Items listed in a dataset
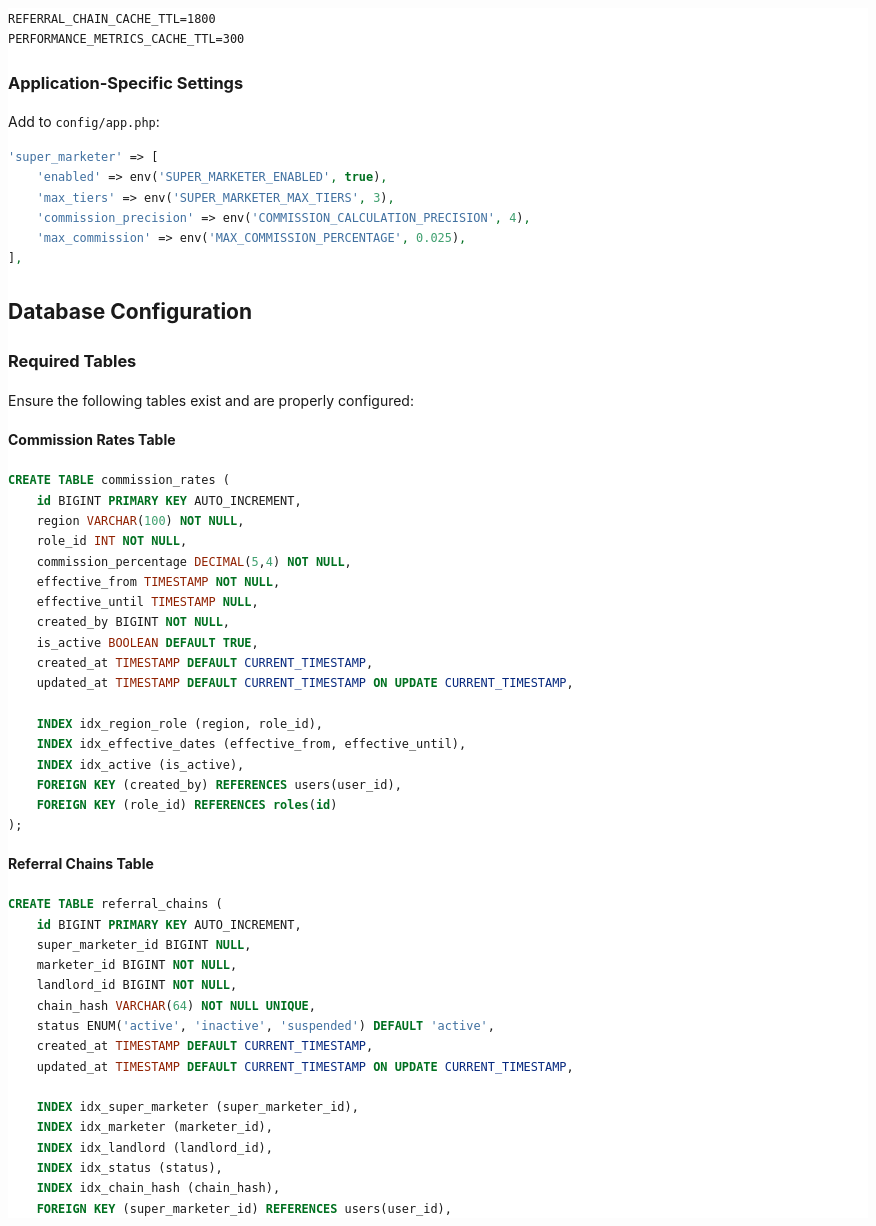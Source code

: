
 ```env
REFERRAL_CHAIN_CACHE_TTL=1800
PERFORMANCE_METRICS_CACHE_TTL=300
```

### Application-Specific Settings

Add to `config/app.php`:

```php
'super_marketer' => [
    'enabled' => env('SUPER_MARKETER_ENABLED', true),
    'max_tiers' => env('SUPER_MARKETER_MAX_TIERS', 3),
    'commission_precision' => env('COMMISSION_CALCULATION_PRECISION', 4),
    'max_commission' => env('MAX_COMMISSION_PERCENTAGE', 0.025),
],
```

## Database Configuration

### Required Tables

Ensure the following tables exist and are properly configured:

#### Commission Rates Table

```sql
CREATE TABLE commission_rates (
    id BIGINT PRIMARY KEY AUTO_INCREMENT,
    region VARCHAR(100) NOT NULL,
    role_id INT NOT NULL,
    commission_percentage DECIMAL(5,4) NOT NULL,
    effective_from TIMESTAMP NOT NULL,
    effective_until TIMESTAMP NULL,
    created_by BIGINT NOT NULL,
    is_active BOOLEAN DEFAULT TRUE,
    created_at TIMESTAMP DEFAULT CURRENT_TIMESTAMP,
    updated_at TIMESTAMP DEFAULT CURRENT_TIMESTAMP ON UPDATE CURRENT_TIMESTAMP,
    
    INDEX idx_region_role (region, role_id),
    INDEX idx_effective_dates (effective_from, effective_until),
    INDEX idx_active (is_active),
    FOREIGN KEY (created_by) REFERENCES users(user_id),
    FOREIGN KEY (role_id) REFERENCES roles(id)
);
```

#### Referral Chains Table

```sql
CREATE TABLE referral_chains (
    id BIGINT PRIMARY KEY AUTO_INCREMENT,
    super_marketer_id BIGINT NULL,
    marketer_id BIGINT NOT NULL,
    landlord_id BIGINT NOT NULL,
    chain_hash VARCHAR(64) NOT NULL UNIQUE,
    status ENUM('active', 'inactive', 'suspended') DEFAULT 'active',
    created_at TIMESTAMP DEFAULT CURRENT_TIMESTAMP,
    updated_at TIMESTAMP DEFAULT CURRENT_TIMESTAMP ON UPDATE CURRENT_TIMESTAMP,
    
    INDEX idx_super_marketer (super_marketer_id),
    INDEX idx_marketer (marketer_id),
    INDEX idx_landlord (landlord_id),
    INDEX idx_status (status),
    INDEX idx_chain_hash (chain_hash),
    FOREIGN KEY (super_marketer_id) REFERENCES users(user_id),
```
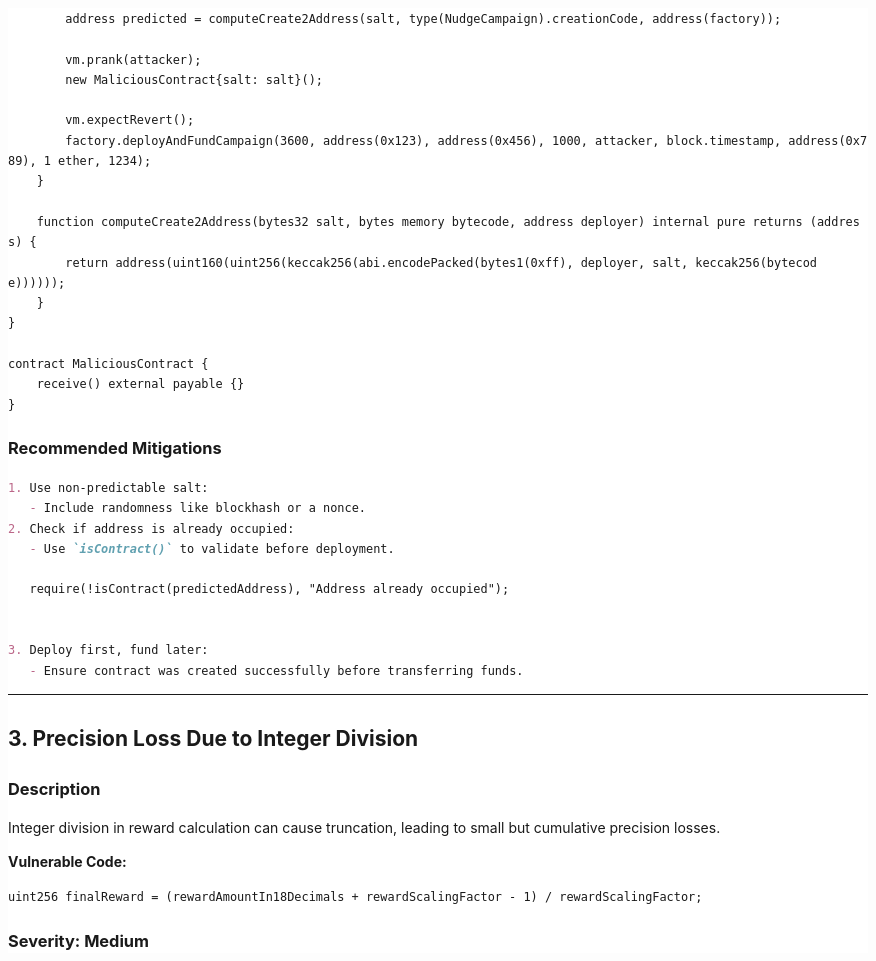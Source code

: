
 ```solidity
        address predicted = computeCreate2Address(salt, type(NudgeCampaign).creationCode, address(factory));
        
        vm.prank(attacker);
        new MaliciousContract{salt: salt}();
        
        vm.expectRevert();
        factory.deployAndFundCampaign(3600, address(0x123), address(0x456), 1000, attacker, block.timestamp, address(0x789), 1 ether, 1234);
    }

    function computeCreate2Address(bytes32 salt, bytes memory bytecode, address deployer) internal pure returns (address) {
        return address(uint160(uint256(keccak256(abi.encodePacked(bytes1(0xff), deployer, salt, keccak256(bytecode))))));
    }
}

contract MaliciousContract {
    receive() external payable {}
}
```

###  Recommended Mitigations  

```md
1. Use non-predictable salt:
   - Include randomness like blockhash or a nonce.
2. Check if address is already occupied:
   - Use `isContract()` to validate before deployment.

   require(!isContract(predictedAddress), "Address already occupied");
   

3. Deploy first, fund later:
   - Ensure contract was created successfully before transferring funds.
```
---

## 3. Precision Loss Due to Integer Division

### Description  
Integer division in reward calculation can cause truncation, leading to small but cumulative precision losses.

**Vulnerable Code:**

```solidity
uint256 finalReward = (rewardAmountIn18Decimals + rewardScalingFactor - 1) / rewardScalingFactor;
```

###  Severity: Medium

| What is needed |
Pictures aside, restate all of the entries exactly.

| Response to the exercise |
Source code

:
 ```env
REFERRAL_CHAIN_CACHE_TTL=1800
PERFORMANCE_METRICS_CACHE_TTL=300
```

### Application-Specific Settings

Add to `config/app.php`:

```php
'super_marketer' => [
    'enabled' => env('SUPER_MARKETER_ENABLED', true),
    'max_tiers' => env('SUPER_MARKETER_MAX_TIERS', 3),
    'commission_precision' => env('COMMISSION_CALCULATION_PRECISION', 4),
    'max_commission' => env('MAX_COMMISSION_PERCENTAGE', 0.025),
],
```

## Database Configuration

### Required Tables

Ensure the following tables exist and are properly configured:

#### Commission Rates Table

```sql
CREATE TABLE commission_rates (
    id BIGINT PRIMARY KEY AUTO_INCREMENT,
    region VARCHAR(100) NOT NULL,
    role_id INT NOT NULL,
    commission_percentage DECIMAL(5,4) NOT NULL,
    effective_from TIMESTAMP NOT NULL,
    effective_until TIMESTAMP NULL,
    created_by BIGINT NOT NULL,
    is_active BOOLEAN DEFAULT TRUE,
    created_at TIMESTAMP DEFAULT CURRENT_TIMESTAMP,
    updated_at TIMESTAMP DEFAULT CURRENT_TIMESTAMP ON UPDATE CURRENT_TIMESTAMP,
    
    INDEX idx_region_role (region, role_id),
    INDEX idx_effective_dates (effective_from, effective_until),
    INDEX idx_active (is_active),
    FOREIGN KEY (created_by) REFERENCES users(user_id),
    FOREIGN KEY (role_id) REFERENCES roles(id)
);
```

#### Referral Chains Table

```sql
CREATE TABLE referral_chains (
    id BIGINT PRIMARY KEY AUTO_INCREMENT,
    super_marketer_id BIGINT NULL,
    marketer_id BIGINT NOT NULL,
    landlord_id BIGINT NOT NULL,
    chain_hash VARCHAR(64) NOT NULL UNIQUE,
    status ENUM('active', 'inactive', 'suspended') DEFAULT 'active',
    created_at TIMESTAMP DEFAULT CURRENT_TIMESTAMP,
    updated_at TIMESTAMP DEFAULT CURRENT_TIMESTAMP ON UPDATE CURRENT_TIMESTAMP,
    
    INDEX idx_super_marketer (super_marketer_id),
    INDEX idx_marketer (marketer_id),
    INDEX idx_landlord (landlord_id),
    INDEX idx_status (status),
    INDEX idx_chain_hash (chain_hash),
    FOREIGN KEY (super_marketer_id) REFERENCES users(user_id),
```
Source code

:
 ```solidity
        address predicted = computeCreate2Address(salt, type(NudgeCampaign).creationCode, address(factory));
        
        vm.prank(attacker);
        new MaliciousContract{salt: salt}();
        
        vm.expectRevert();
        factory.deployAndFundCampaign(3600, address(0x123), address(0x456), 1000, attacker, block.timestamp, address(0x789), 1 ether, 1234);
    }

    function computeCreate2Address(bytes32 salt, bytes memory bytecode, address deployer) internal pure returns (address) {
        return address(uint160(uint256(keccak256(abi.encodePacked(bytes1(0xff), deployer, salt, keccak256(bytecode))))));
    }
}

contract MaliciousContract {
    receive() external payable {}
}
```

###  Recommended Mitigations  

```md
1. Use non-predictable salt:
   - Include randomness like blockhash or a nonce.
2. Check if address is already occupied:
   - Use `isContract()` to validate before deployment.

   require(!isContract(predictedAddress), "Address already occupied");
   

3. Deploy first, fund later:
   - Ensure contract was created successfully before transferring funds.
```
---

## 3. Precision Loss Due to Integer Division

### Description  
Integer division in reward calculation can cause truncation, leading to small but cumulative precision losses.

**Vulnerable Code:**

```solidity
uint256 finalReward = (rewardAmountIn18Decimals + rewardScalingFactor - 1) / rewardScalingFactor;
```

###  Severity: Medium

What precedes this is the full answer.